From: Matthew Auld <matthew.auld@intel.com>
To: Xin Wang <x.wang@intel.com>, intel-xe@lists.freedesktop.org
Cc: matthew.d.roper@intel.com, shuicheng.lin@intel.com, alex.zuo@intel.com
Subject: Re: [PATCH] drm/xe: Allow compressible surfaces to be 1-way coherent
Date: Wed, 5 Nov 2025 10:49:02 +0000 [thread overview]
Message-ID: <7520bf0a-3078-4a7b-99f5-8644f1801171@intel.com> (raw)
In-Reply-To: <20251104191705.1433993-1-x.wang@intel.com>
On 04/11/2025 19:17, Xin Wang wrote:
> enable EN_CMP_1WCOH when initialising or restarting each GT.
>
> add PAT entry 16 describing the compressed+coherent mapping and
> expose helpers to query compression support.
>
> remove the legacy mutual-exclusion assumption between compression
> and ≥1-way coherency in the PAT macros.
>
> reject PAT indices that enable compression for userptr mappings
> or imported dma-bufs to avoid stale CCS state.
I think commit could be improved a bit to give the why/motivation for
enabling this.
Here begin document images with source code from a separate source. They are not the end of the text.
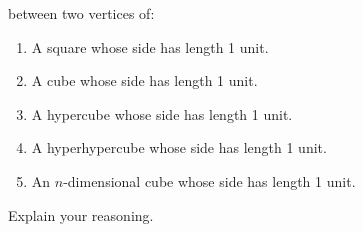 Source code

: \begin{enumerate}
  between two vertices of:
\begin{enumerate}
\item A square whose side has length 1 unit.
\item A cube whose side has length 1 unit.
\item A hypercube whose side has length 1 unit.
\item A hyperhypercube whose side has length 1 unit.
\item An $n$-dimensional cube whose side has length 1 unit.
\end{enumerate}
Explain your reasoning.
\end{enumerate}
The above is mostly listing the code changes which is
clear already when reading the code. One advantage is potentially not
needing special purpose WC system memory which is currently expensive to
allocate.
I think also mention somehere which IP versions this is being enabled on?
>
> Bspec: 71582, 59361, 59399
>
Nit: drop the newline here.
> Signed-off-by: Xin Wang <x.wang@intel.com>
> ---
> drivers/gpu/drm/xe/regs/xe_gt_regs.h | 9 +++++
> drivers/gpu/drm/xe/xe_gt.c | 32 +++++++++++++++++
> drivers/gpu/drm/xe/xe_pat.c | 52 +++++++++++++++++++++++-----
> drivers/gpu/drm/xe/xe_pat.h | 8 +++++
> drivers/gpu/drm/xe/xe_vm.c | 13 +++++++
> 5 files changed, 106 insertions(+), 8 deletions(-)
>
> diff --git a/drivers/gpu/drm/xe/regs/xe_gt_regs.h b/drivers/gpu/drm/xe/regs/xe_gt_regs.h
> index 2088256ad381..0e03681b8c99 100644
> --- a/drivers/gpu/drm/xe/regs/xe_gt_regs.h
> +++ b/drivers/gpu/drm/xe/regs/xe_gt_regs.h
> @@ -89,6 +89,7 @@
> #define UNIFIED_COMPRESSION_FORMAT REG_GENMASK(3, 0)
>
> #define XE2_GAMREQSTRM_CTRL XE_REG_MCR(0x4194)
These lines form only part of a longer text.